Today is the first full day of the annual International Film Festival Rotterdam (IFFR). The festival started last night with screenings of Spike Jonze's
Her, and in the following 10 days it will be providing a huge selection of new films from around the world, albeit heavily slanted towards Asia. It's not only premieres, though: there will be plenty of films that have been mentioned here on ScreenAnarchy already, including some of the highlights of 2013.
So here is a selection of some of the films we've seen and reviewed, and also some that we urge people to go check out, because being adventurous can be a lot of fun.
Note that most of the captions below have clickable links in them, leading to reviews or trailers where applicable. And do feel free to chime in, in the comments, to alert and inform everyone about titles we have missed!
A note on this year's poster: the IFFR changed its marketing strategy a few years ago, abandoning its award-winning colorful one-sheets and replacing them with this stark black-and-white Tiger logo. Every year since, the posters show this same logo with a few additions, be it scrawls, writing, or an added "XL" logo.
This year we have the most colorful iteration yet, with pieces of many international flags filling the picture. Well done, IFFR! It's actually the first IFFR poster in nearly a decade I'd like to put on my wall.
R100
Director Matsumoto Hitoshi's three previous films were either partly brilliant or totally brilliant, and by all accounts his latest matches this description. A man joins an SM club, but after a shaky-if-enjoyable start he runs into problems when trying to cancel his yearly subscription. Oh dear...
Also, this is the film that famously made ScreenAnarchy editor Todd Brown eat his shirt. Here is his review (of the film, not the shirt).
Big Bad Wolves
You've got to love child murderers in movies, because you can have them treated as badly as you want and still not feel guilty about it. Or should you? Navot Papushado and Aharon Keshale take the revenge-thriller into surprising territories in a film that Quentin Tarantino proclaimed to be the best of 2013 when he saw it in Busan.
Joshua Chaplinsky saw it at Tribeca and loved it as well.
Blue Ruin
Revenge may be a dish best served cold, or fun at the movies, but there are all sorts of (im)practical annoyances if you try it for real. Jeremy Saulnier plays a man out for justice, and brilliantly pokes at both the sadness and the fun of revenge in a revenge flick.
Brian Clark reviewed the film and gave it a big recommendation.
Rhymes For Young Ghouls
In his first film, Jeff Barnaby juxtaposes Mi'kmaq legends with native Canadian teenagers dealing drugs, making an angry statement about youth and several kinds of discrimination. Rotterdam is the first European festival to show it, and Canadian reviews have been strongly positive.

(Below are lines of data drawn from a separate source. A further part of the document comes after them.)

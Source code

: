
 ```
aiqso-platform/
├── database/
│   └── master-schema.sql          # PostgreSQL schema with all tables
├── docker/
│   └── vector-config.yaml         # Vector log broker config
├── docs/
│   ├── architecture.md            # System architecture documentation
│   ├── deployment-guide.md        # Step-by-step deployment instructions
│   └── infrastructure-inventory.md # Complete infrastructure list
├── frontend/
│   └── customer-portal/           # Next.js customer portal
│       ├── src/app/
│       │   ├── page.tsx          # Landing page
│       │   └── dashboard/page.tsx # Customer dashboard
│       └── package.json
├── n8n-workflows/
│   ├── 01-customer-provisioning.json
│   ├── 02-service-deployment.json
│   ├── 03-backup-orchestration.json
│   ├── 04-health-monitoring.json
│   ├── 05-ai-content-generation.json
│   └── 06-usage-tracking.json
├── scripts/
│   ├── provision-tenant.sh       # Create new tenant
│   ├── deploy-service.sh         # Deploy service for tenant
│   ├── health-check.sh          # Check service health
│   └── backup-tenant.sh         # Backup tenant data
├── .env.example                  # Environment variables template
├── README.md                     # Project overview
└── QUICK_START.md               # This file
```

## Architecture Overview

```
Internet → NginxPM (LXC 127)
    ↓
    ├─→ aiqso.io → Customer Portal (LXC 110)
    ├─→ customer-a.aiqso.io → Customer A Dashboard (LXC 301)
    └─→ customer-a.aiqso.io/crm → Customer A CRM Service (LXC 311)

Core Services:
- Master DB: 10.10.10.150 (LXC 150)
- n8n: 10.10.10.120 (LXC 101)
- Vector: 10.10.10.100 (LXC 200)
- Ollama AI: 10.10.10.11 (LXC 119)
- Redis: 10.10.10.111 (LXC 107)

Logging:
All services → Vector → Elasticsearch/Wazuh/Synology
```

Jason Gorber even calls it a must-see debut in his review!
Once Upon a Time in Shanghai
A Chinese actioner, with the fights choreographed by Yuen Woo Ping?
'Nuff said. Bring it on!
The Mole Song: Undercover Agent Reiji
What would the IFFR be without one of the new films by Miike Takashi? This time, we get shown the story of a ridiculously flamboyant police cadet who needs to infiltrate the Yakuza. Fingers crossed to see how much Miike magic is in it...
Hard to Be a God
Twelve years in the making, six of which were spent on shooting, this is Russian director Alexei German's last film. He died during the editing stage, and his wife and son finished the film based on his notes. The end result is a three-hours-long black-and-white science-fiction epic, about humanitarian scientists trying to invoke change on a planet stuck in a totalitarian medieval society.
The film is based on a book by the Strugatskiy brothers, who also provided the source story for Tarkovsky's Stalker. At earlier festivals the film was hailed by the press as incomprehensible but gobsmackingly beautiful. Color me interested!
Tamako in Moratorium
Best known for Linda, Linda, Linda, director Nobuhiro Namashita has made a quirky film about a lazy, LAZY girl.
Fantail
A girl tries to get in touch with her assumed Maori backgrounds, but tragedy ensues. Little birds are whispering that Curtis Vowell's film is damn solid and at times damn funny too...
In Darkness We Fall
A bunch of annoying Spanish youngsters booze, fuck and troll along the beaches of a tropical island while on vacation. Until they discover a mysterious dark cave, and dare each other to go in...
To be honest it's a world premiere, so I have no idea about its quality yet, but this is apparently a horror film shot largely using the "found footage" conceit. Which seems tired but who knows, if it's really really good it could perhaps be this year's [*Rec]?